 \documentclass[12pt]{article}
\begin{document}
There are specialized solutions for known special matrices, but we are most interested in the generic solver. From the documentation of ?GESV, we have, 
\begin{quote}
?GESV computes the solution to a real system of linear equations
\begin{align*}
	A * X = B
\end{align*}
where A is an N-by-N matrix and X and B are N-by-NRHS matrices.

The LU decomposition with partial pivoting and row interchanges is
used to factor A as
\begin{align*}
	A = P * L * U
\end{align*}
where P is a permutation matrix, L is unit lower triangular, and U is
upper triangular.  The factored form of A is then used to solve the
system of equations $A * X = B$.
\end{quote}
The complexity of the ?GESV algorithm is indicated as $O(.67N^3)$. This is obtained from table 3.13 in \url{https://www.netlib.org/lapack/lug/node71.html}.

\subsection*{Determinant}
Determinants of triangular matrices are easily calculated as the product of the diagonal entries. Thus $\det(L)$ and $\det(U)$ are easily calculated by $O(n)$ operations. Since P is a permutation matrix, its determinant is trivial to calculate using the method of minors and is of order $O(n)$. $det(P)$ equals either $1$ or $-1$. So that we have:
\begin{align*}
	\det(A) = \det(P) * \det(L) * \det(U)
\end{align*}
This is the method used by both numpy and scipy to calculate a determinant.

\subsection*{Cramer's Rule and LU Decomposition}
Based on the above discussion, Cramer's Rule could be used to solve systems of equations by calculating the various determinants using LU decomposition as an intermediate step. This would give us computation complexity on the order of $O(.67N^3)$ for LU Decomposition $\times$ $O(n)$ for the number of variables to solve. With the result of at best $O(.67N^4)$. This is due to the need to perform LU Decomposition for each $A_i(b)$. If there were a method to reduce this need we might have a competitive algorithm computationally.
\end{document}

**TASK PROMPT:** Please restate the whole listing word for word.

**YOUR RESPONSE:**
 \documentclass[12pt]{article}
\begin{document}
There are specialized solutions for known special matrices, but we are most interested in the generic solver. From the documentation of ?GESV, we have, 
\begin{quote}
?GESV computes the solution to a real system of linear equations
\begin{align*}
	A * X = B
\end{align*}
where A is an N-by-N matrix and X and B are N-by-NRHS matrices.

The LU decomposition with partial pivoting and row interchanges is
used to factor A as
\begin{align*}
	A = P * L * U
\end{align*}
where P is a permutation matrix, L is unit lower triangular, and U is
upper triangular.  The factored form of A is then used to solve the
system of equations $A * X = B$.
\end{quote}
The complexity of the ?GESV algorithm is indicated as $O(.67N^3)$. This is obtained from table 3.13 in \url{https://www.netlib.org/lapack/lug/node71.html}.

\subsection*{Determinant}
Determinants of triangular matrices are easily calculated as the product of the diagonal entries. Thus $\det(L)$ and $\det(U)$ are easily calculated by $O(n)$ operations. Since P is a permutation matrix, its determinant is trivial to calculate using the method of minors and is of order $O(n)$. $det(P)$ equals either $1$ or $-1$. So that we have:
\begin{align*}
	\det(A) = \det(P) * \det(L) * \det(U)
\end{align*}
This is the method used by both numpy and scipy to calculate a determinant.

\subsection*{Cramer's Rule and LU Decomposition}
Based on the above discussion, Cramer's Rule could be used to solve systems of equations by calculating the various determinants using LU decomposition as an intermediate step. This would give us computation complexity on the order of $O(.67N^3)$ for LU Decomposition $\times$ $O(n)$ for the number of variables to solve. With the result of at best $O(.67N^4)$. This is due to the need to perform LU Decomposition for each $A_i(b)$. If there were a method to reduce this need we might have a competitive algorithm computationally.
\end{document}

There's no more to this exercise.